We have a Bosch Ascenta dishwasher, model not easily obtainable (it's on the side of the door facing a cabinet) anyway it's a couple years old and recently it hasn't been cleaning and/or rinsing well. It's had pretty heavy daily use but still seems to sound/act normal, water is being heated, cycles take normal amounts of time etc.. If I open the door quickly water is spraying from both arms and they seem to be turning. Normal everyday food soil is being removed but the majority of that is deposited in the filter at the end of the cycle, and any water remaining in the sump is cloudy and starts to smell after about 24 hours.

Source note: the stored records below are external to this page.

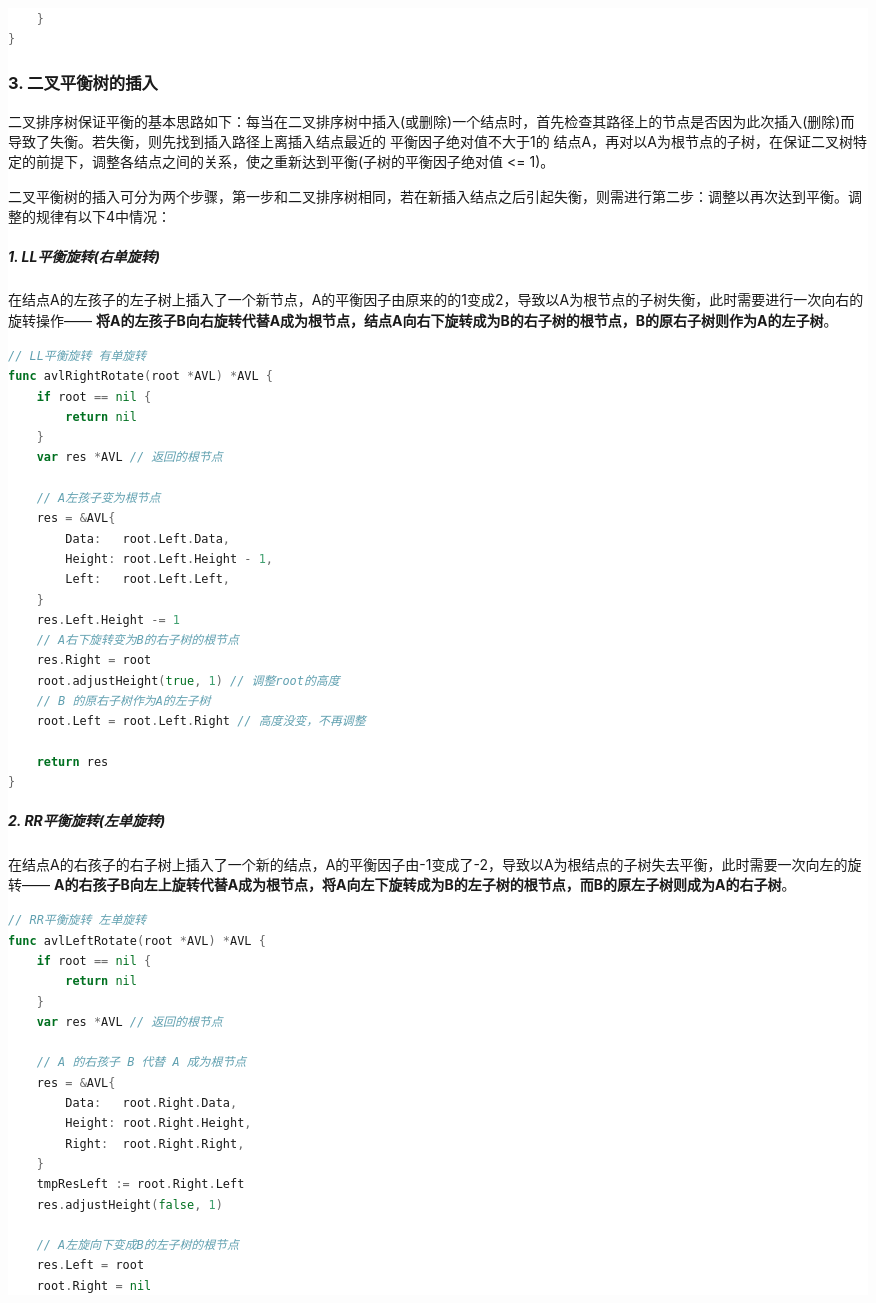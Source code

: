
 ```go
	}
}
```

### 3. 二叉平衡树的插入

二叉排序树保证平衡的基本思路如下：每当在二叉排序树中插入(或删除)一个结点时，首先检查其路径上的节点是否因为此次插入(删除)而导致了失衡。若失衡，则先找到插入路径上离插入结点最近的 平衡因子绝对值不大于1的 结点A，再对以A为根节点的子树，在保证二叉树特定的前提下，调整各结点之间的关系，使之重新达到平衡(子树的平衡因子绝对值 <= 1)。

二叉平衡树的插入可分为两个步骤，第一步和二叉排序树相同，若在新插入结点之后引起失衡，则需进行第二步：调整以再次达到平衡。调整的规律有以下4中情况：

##### 1. LL平衡旋转(右单旋转)

在结点A的左孩子的左子树上插入了一个新节点，A的平衡因子由原来的的1变成2，导致以A为根节点的子树失衡，此时需要进行一次向右的旋转操作—— **将A的左孩子B向右旋转代替A成为根节点，结点A向右下旋转成为B的右子树的根节点，B的原右子树则作为A的左子树**。

```go
// LL平衡旋转 有单旋转
func avlRightRotate(root *AVL) *AVL {
	if root == nil {
		return nil
	}
	var res *AVL // 返回的根节点

	// A左孩子变为根节点
	res = &AVL{
		Data:   root.Left.Data,
		Height: root.Left.Height - 1,
		Left:   root.Left.Left,
	}
	res.Left.Height -= 1
	// A右下旋转变为B的右子树的根节点
	res.Right = root
	root.adjustHeight(true, 1) // 调整root的高度
	// B 的原右子树作为A的左子树
	root.Left = root.Left.Right // 高度没变，不再调整

	return res
}
```

##### 2. RR平衡旋转(左单旋转)

在结点A的右孩子的右子树上插入了一个新的结点，A的平衡因子由-1变成了-2，导致以A为根结点的子树失去平衡，此时需要一次向左的旋转—— **A的右孩子B向左上旋转代替A成为根节点，将A向左下旋转成为B的左子树的根节点，而B的原左子树则成为A的右子树**。

```go
// RR平衡旋转 左单旋转
func avlLeftRotate(root *AVL) *AVL {
	if root == nil {
		return nil
	}
	var res *AVL // 返回的根节点

	// A 的右孩子 B 代替 A 成为根节点
	res = &AVL{
		Data:   root.Right.Data,
		Height: root.Right.Height,
		Right:  root.Right.Right,
	}
	tmpResLeft := root.Right.Left
	res.adjustHeight(false, 1)

	// A左旋向下变成B的左子树的根节点
	res.Left = root
	root.Right = nil
```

Dishes look cloudy and streaked, anything dark has a film on it.. Dishes don't "feel" clean. We have been using Sam's club ultimate clean pods since we got the dishwasher new, and recently bought a box of Cascade complete powder when things weren't getting clean.. That works in very small doses- small enough I'm not sure it's doing any good.. Like a teaspoon or so or else everything is streaked. Using Jet dry in the dispenser, believe it's at setting 2 of 5. Filter used to go months between cleaning, now it's partially blocked every few days if I don't clean it. I usually use the Heavy Wash or Auto Wash with or without sanitize. Something's up and I'm not sure what, but I don't like it. Any advice is appreciated but I have checked everything obvious and to the best of my ability, just running out of ideas and not wanting to replace it if I don't have to.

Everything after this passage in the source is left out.